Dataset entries
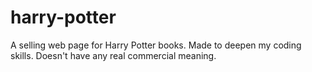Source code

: # harry-potter
A selling web page for Harry Potter books.
Made to deepen my coding skills. Doesn't have any real commercial meaning.
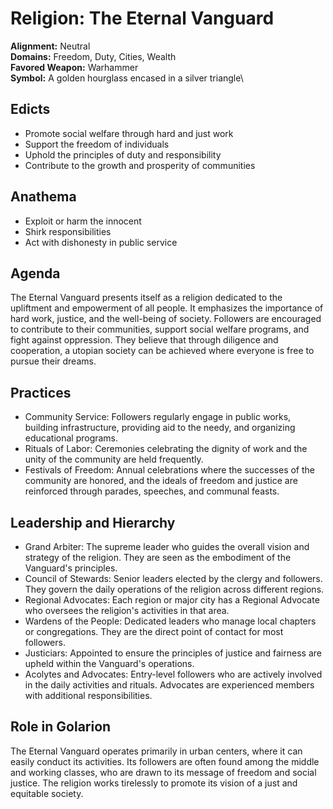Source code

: # Religion: The Eternal Vanguard 
**Alignment:** Neutral\
**Domains:** Freedom, Duty, Cities, Wealth\
**Favored Weapon:** Warhammer \
**Symbol:** A golden hourglass encased in a silver triangle\

## Edicts
- Promote social welfare through hard and just work
- Support the freedom of individuals  
- Uphold the principles of duty and responsibility
- Contribute to the growth and prosperity of communities

## Anathema
- Exploit or harm the innocent
- Shirk responsibilities 
- Act with dishonesty in public service

## Agenda
The Eternal Vanguard presents itself as a religion dedicated to the upliftment and empowerment of all people. It emphasizes the importance of hard work, justice, and the well-being of society. Followers are encouraged to contribute to their communities, support social welfare programs, and fight against oppression. They believe that through diligence and cooperation, a utopian society can be achieved where everyone is free to pursue their dreams.

## Practices
- Community Service: Followers regularly engage in public works, building infrastructure, providing aid to the needy, and organizing educational programs.
- Rituals of Labor: Ceremonies celebrating the dignity of work and the unity of the community are held frequently.  
- Festivals of Freedom: Annual celebrations where the successes of the community are honored, and the ideals of freedom and justice are reinforced through parades, speeches, and communal feasts.

## Leadership and Hierarchy
- Grand Arbiter: The supreme leader who guides the overall vision and strategy of the religion. They are seen as the embodiment of the Vanguard's principles.
- Council of Stewards: Senior leaders elected by the clergy and followers. They govern the daily operations of the religion across different regions.
- Regional Advocates: Each region or major city has a Regional Advocate who oversees the religion's activities in that area. 
- Wardens of the People: Dedicated leaders who manage local chapters or congregations. They are the direct point of contact for most followers.
- Justiciars: Appointed to ensure the principles of justice and fairness are upheld within the Vanguard's operations.
- Acolytes and Advocates: Entry-level followers who are actively involved in the daily activities and rituals. Advocates are experienced members with additional responsibilities. 

## Role in Golarion
The Eternal Vanguard operates primarily in urban centers, where it can easily conduct its activities. Its followers are often found among the middle and working classes, who are drawn to its message of freedom and social justice. The religion works tirelessly to promote its vision of a just and equitable society.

Your instructions: Find the word "daily" in the entries. Copy each line that holds it.

Solution to the problem:
- Council of Stewards: Senior leaders elected by the clergy and followers. They govern the daily operations of the religion across different regions.
- Acolytes and Advocates: Entry-level followers who are actively involved in the daily activities and rituals. Advocates are experienced members with additional responsibilities. 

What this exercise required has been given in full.